April 21st, 2010 6 comments
Governor Christie takes the oath of office at his innagural. I wonder if he's given any thought to what kind of world will his children and grandchildren inherit?

Governor Christie takes the oath of office at his inaugural. I wonder if he's given any thought to what kind of world his children and grandchildren will inherit? Was that in the oath?

Christie’s did not discuss his cuts of $158 million from the Clean Energy Fund, which is funded by utility customers for programs that reduce greenhouse gases, and from other funds designated to save energy. He declined to take questions from reporters, leaving immediately after his speech via a back door. (Star Ledger 4/21/10)

I was going to write today about DEP Commissioner Martin’s games in Trenton yesterday, but just read that the Star Ledger reports that Governor Christie announced his new “business friendly” “energy and environment” policy at a highly unusual Rutgers “forum” yesterday.

The backdrop for the “forum” was Christie’s  wrecking ball to NJ’s renewable energy and global warming programs (see: CHRISTIE SHREDS NEW JERSEY CLIMATE CHANGE PROGRAMS — Kills Emission Reporting, Diverts Green Energy Fund & Defunds Climate Office and his assault on regulatory protections under the guise of eliminating “Red Tape” (see: CHRISTIE TO AXE JERSEY POLLUTION AND PUBLIC HEALTH RULES — “Red Tape Review Group” Issues Hit List of Regulations to Toss or Water Down

Let’s just say the Governor didn’t fool anyone, including Star Ledger reporter Abby Gruen, who rightly nailed the Governor multiple times in her story, in unusually good reporting.

Preferring to write my own material, I don’t usually do this kind of media analysis, but because this particular story raises so many important issues, lets break it down:

Right up front, the story sets the context for the speech, by providing an allusion to the elephants in the room I linked to above as the backdrop:

In one of his first policy addresses since presenting his budget, Gov. Chris Christie yesterday unveiled a business-friendly energy and environment plan at a forum sponsored by Rutgers University.

The unusual nature of the “forum” is made clear, properly informing readers and urging them to ask obvious questions:

Speaking to a small crowd at the State Theater in New Brunswick, Christie said that energy is an “engine of industry.”

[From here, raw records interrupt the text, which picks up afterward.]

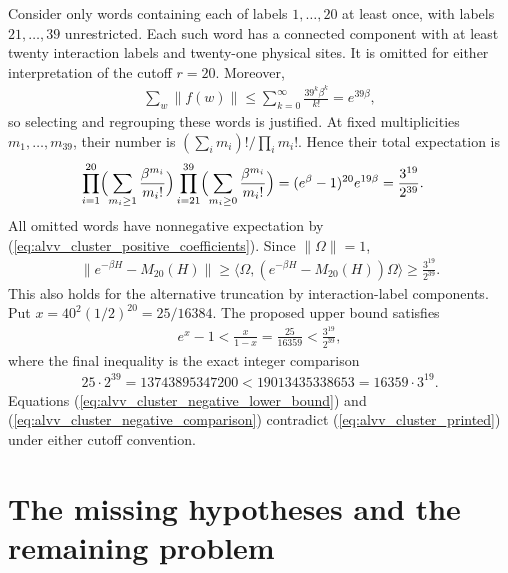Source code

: \documentclass{article}
\begin{document}
Consider only words containing each of labels $1,\ldots,20$ at least once,
with labels $21,\ldots,39$ unrestricted. Each such word has a connected
component with at least twenty interaction labels and twenty-one physical
sites. It is omitted for either interpretation of the cutoff $r=20$.
Moreover,
\begin{align}
    \sum_w\|f(w)\|
    \le\sum_{k=0}^{\infty}\frac{39^k\beta^k}{k!}=e^{39\beta},
    \label{eq:alvv_cluster_absolute_convergence}
\end{align}
so selecting and regrouping these words is justified. At fixed
multiplicities $m_1,\ldots,m_{39}$, their number is
$(\sum_i m_i)!/\prod_i m_i!$. Hence their total expectation is
\begin{align}
    \prod_{i=1}^{20}\Bigl(\sum_{m_i\ge1}\frac{\beta^{m_i}}{m_i!}\Bigr)
    \prod_{i=21}^{39}\Bigl(\sum_{m_i\ge0}\frac{\beta^{m_i}}{m_i!}\Bigr)
     & =(e^\beta-1)^{20}e^{19\beta}
    =\frac{3^{19}}{2^{39}}.
    \label{eq:alvv_cluster_selected_weight}
\end{align}
All omitted words have nonnegative expectation by
(\ref{eq:alvv_cluster_positive_coefficients}). Since $\|\Omega\|=1$,
\begin{align}
    \|e^{-\beta H}-M_{20}(H)\|
    \ge\langle\Omega,(e^{-\beta H}-M_{20}(H))\Omega\rangle
    \ge\frac{3^{19}}{2^{39}}.
    \label{eq:alvv_cluster_negative_lower_bound}
\end{align}
This also holds for the alternative truncation by interaction-label
components. Put $x=40^2(1/2)^{20}=25/16384$. The proposed upper bound satisfies
\begin{align}
    e^x-1<\frac{x}{1-x}=\frac{25}{16359}<\frac{3^{19}}{2^{39}},
    \label{eq:alvv_cluster_negative_comparison}
\end{align}
where the final inequality is the exact integer comparison
\begin{align}
    25\cdot2^{39}=13743895347200
    <19013435338653=16359\cdot3^{19}.
    \label{eq:alvv_cluster_integer_comparison}
\end{align}
Equations (\ref{eq:alvv_cluster_negative_lower_bound}) and
(\ref{eq:alvv_cluster_negative_comparison}) contradict
(\ref{eq:alvv_cluster_printed}) under either cutoff convention.

\newpage
\section{The missing hypotheses and the remaining problem}
\end{document}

Questions like: Why a small crowd small for such critical public policy issues during Earth Week? Rutgers knows how to turn out people for credible policy forums.

The NJ Environmental Federation, a panel member, knows how to organize and publicize an event and generate turnout. Why wasn’t this Governor’s policy level global warming related “forum” widely publicized by NJEF?

My sense is that this was a last minute, by invitation only, purely political event developed by the Governor’s Office and rammed down Rutgers’ throat in order to create a false appearance of academic legitimacy and substance to the Governor’s non existent “energy and environmental policy”. The Environmental Federation kept a low profile to avoid a protest by angry environmentalists, who can see through the spin and green cover that NJEF is providing the Governor.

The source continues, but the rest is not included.